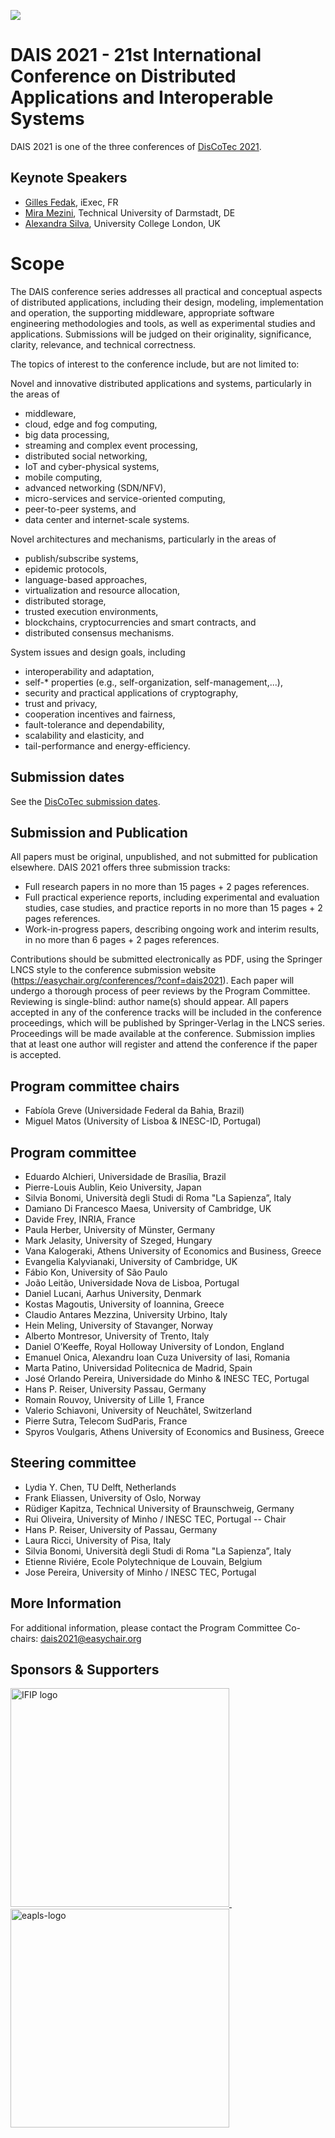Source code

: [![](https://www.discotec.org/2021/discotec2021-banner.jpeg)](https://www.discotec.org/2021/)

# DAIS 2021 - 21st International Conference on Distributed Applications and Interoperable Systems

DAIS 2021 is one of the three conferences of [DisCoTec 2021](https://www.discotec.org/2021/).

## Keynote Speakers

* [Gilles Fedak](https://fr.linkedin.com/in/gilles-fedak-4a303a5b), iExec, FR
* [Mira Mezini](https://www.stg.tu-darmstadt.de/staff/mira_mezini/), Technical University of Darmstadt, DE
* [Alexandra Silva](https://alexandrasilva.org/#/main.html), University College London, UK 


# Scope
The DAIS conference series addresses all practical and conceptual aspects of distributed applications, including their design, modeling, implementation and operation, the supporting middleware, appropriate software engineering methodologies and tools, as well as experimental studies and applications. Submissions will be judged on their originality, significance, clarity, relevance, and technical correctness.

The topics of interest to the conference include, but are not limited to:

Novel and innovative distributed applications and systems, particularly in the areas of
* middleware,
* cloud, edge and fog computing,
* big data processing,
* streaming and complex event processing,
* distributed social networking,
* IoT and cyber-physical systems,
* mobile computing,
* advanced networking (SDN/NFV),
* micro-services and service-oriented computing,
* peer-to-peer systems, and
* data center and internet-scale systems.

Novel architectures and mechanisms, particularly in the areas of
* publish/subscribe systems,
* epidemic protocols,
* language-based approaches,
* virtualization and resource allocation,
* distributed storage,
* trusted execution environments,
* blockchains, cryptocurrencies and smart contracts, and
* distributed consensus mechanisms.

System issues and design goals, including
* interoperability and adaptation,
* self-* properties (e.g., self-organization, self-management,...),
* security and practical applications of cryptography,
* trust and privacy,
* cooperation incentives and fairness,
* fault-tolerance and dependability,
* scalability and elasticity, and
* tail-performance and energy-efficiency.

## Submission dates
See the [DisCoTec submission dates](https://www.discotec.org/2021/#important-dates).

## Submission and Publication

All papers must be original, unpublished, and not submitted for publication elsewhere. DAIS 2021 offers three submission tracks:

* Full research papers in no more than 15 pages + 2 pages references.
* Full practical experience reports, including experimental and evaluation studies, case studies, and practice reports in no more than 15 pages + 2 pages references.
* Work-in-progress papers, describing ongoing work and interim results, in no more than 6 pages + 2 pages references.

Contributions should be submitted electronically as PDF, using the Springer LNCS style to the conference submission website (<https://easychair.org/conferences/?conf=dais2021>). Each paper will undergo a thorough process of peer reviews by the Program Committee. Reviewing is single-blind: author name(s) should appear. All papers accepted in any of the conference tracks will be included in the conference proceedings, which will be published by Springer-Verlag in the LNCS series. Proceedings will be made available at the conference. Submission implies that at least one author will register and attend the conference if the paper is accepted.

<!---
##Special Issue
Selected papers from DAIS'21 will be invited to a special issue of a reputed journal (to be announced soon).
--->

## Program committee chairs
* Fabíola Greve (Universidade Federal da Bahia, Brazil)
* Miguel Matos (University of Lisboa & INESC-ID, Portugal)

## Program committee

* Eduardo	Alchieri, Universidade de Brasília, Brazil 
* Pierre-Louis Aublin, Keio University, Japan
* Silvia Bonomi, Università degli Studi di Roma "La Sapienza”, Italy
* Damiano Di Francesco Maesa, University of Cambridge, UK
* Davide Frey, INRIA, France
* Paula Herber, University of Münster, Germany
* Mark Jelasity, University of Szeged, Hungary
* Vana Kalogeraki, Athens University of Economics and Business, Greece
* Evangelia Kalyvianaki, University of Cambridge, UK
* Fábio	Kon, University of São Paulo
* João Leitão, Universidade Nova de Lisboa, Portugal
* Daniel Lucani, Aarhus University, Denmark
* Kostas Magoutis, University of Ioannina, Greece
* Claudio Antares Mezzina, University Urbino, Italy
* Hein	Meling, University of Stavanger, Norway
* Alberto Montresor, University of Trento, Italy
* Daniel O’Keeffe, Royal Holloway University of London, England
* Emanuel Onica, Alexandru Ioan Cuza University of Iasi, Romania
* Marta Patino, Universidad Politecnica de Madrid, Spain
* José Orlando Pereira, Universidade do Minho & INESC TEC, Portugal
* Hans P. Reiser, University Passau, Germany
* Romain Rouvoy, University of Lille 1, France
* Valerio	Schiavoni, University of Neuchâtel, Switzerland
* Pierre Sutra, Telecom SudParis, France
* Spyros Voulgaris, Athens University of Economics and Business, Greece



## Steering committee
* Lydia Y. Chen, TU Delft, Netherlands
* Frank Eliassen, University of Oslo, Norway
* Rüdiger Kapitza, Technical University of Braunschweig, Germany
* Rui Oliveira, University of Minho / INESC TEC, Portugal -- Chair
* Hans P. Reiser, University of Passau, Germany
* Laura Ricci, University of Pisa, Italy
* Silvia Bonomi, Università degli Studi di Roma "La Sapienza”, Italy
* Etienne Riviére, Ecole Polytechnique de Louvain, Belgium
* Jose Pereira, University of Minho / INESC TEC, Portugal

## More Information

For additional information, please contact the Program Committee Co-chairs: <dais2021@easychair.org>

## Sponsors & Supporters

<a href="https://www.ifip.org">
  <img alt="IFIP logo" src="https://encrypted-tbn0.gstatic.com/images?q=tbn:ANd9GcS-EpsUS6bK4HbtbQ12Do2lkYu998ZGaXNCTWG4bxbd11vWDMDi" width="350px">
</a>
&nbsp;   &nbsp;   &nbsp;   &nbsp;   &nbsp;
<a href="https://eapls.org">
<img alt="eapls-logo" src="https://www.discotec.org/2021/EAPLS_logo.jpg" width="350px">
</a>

● ● ● ●

Each entry should appear again exactly as written, pictures excluded.

Source code

: [![](https://www.discotec.org/2021/discotec2021-banner.jpeg)](https://www.discotec.org/2021/)

# DAIS 2021 - 21st International Conference on Distributed Applications and Interoperable Systems

DAIS 2021 is one of the three conferences of [DisCoTec 2021](https://www.discotec.org/2021/).

## Keynote Speakers

* [Gilles Fedak](https://fr.linkedin.com/in/gilles-fedak-4a303a5b), iExec, FR
* [Mira Mezini](https://www.stg.tu-darmstadt.de/staff/mira_mezini/), Technical University of Darmstadt, DE
* [Alexandra Silva](https://alexandrasilva.org/#/main.html), University College London, UK 


# Scope
The DAIS conference series addresses all practical and conceptual aspects of distributed applications, including their design, modeling, implementation and operation, the supporting middleware, appropriate software engineering methodologies and tools, as well as experimental studies and applications. Submissions will be judged on their originality, significance, clarity, relevance, and technical correctness.

The topics of interest to the conference include, but are not limited to:

Novel and innovative distributed applications and systems, particularly in the areas of
* middleware,
* cloud, edge and fog computing,
* big data processing,
* streaming and complex event processing,
* distributed social networking,
* IoT and cyber-physical systems,
* mobile computing,
* advanced networking (SDN/NFV),
* micro-services and service-oriented computing,
* peer-to-peer systems, and
* data center and internet-scale systems.

Novel architectures and mechanisms, particularly in the areas of
* publish/subscribe systems,
* epidemic protocols,
* language-based approaches,
* virtualization and resource allocation,
* distributed storage,
* trusted execution environments,
* blockchains, cryptocurrencies and smart contracts, and
* distributed consensus mechanisms.

System issues and design goals, including
* interoperability and adaptation,
* self-* properties (e.g., self-organization, self-management,...),
* security and practical applications of cryptography,
* trust and privacy,
* cooperation incentives and fairness,
* fault-tolerance and dependability,
* scalability and elasticity, and
* tail-performance and energy-efficiency.

## Submission dates
See the [DisCoTec submission dates](https://www.discotec.org/2021/#important-dates).

## Submission and Publication

All papers must be original, unpublished, and not submitted for publication elsewhere. DAIS 2021 offers three submission tracks:

* Full research papers in no more than 15 pages + 2 pages references.
* Full practical experience reports, including experimental and evaluation studies, case studies, and practice reports in no more than 15 pages + 2 pages references.
* Work-in-progress papers, describing ongoing work and interim results, in no more than 6 pages + 2 pages references.

Contributions should be submitted electronically as PDF, using the Springer LNCS style to the conference submission website (<https://easychair.org/conferences/?conf=dais2021>). Each paper will undergo a thorough process of peer reviews by the Program Committee. Reviewing is single-blind: author name(s) should appear. All papers accepted in any of the conference tracks will be included in the conference proceedings, which will be published by Springer-Verlag in the LNCS series. Proceedings will be made available at the conference. Submission implies that at least one author will register and attend the conference if the paper is accepted.

<!---
##Special Issue
Selected papers from DAIS'21 will be invited to a special issue of a reputed journal (to be announced soon).
--->

## Program committee chairs
* Fabíola Greve (Universidade Federal da Bahia, Brazil)
* Miguel Matos (University of Lisboa & INESC-ID, Portugal)

## Program committee

* Eduardo	Alchieri, Universidade de Brasília, Brazil 
* Pierre-Louis Aublin, Keio University, Japan
* Silvia Bonomi, Università degli Studi di Roma "La Sapienza”, Italy
* Damiano Di Francesco Maesa, University of Cambridge, UK
* Davide Frey, INRIA, France
* Paula Herber, University of Münster, Germany
* Mark Jelasity, University of Szeged, Hungary
* Vana Kalogeraki, Athens University of Economics and Business, Greece
* Evangelia Kalyvianaki, University of Cambridge, UK
* Fábio	Kon, University of São Paulo
* João Leitão, Universidade Nova de Lisboa, Portugal
* Daniel Lucani, Aarhus University, Denmark
* Kostas Magoutis, University of Ioannina, Greece
* Claudio Antares Mezzina, University Urbino, Italy
* Hein	Meling, University of Stavanger, Norway
* Alberto Montresor, University of Trento, Italy
* Daniel O’Keeffe, Royal Holloway University of London, England
* Emanuel Onica, Alexandru Ioan Cuza University of Iasi, Romania
* Marta Patino, Universidad Politecnica de Madrid, Spain
* José Orlando Pereira, Universidade do Minho & INESC TEC, Portugal
* Hans P. Reiser, University Passau, Germany
* Romain Rouvoy, University of Lille 1, France
* Valerio	Schiavoni, University of Neuchâtel, Switzerland
* Pierre Sutra, Telecom SudParis, France
* Spyros Voulgaris, Athens University of Economics and Business, Greece



## Steering committee
* Lydia Y. Chen, TU Delft, Netherlands
* Frank Eliassen, University of Oslo, Norway
* Rüdiger Kapitza, Technical University of Braunschweig, Germany
* Rui Oliveira, University of Minho / INESC TEC, Portugal -- Chair
* Hans P. Reiser, University of Passau, Germany
* Laura Ricci, University of Pisa, Italy
* Silvia Bonomi, Università degli Studi di Roma "La Sapienza”, Italy
* Etienne Riviére, Ecole Polytechnique de Louvain, Belgium
* Jose Pereira, University of Minho / INESC TEC, Portugal

## More Information

For additional information, please contact the Program Committee Co-chairs: <dais2021@easychair.org>

## Sponsors & Supporters

<a href="https://www.ifip.org">
  <img alt="IFIP logo" src="https://encrypted-tbn0.gstatic.com/images?q=tbn:ANd9GcS-EpsUS6bK4HbtbQ12Do2lkYu998ZGaXNCTWG4bxbd11vWDMDi" width="350px">
</a>
&nbsp;   &nbsp;   &nbsp;   &nbsp;   &nbsp;
<a href="https://eapls.org">
<img alt="eapls-logo" src="https://www.discotec.org/2021/EAPLS_logo.jpg" width="350px">
</a>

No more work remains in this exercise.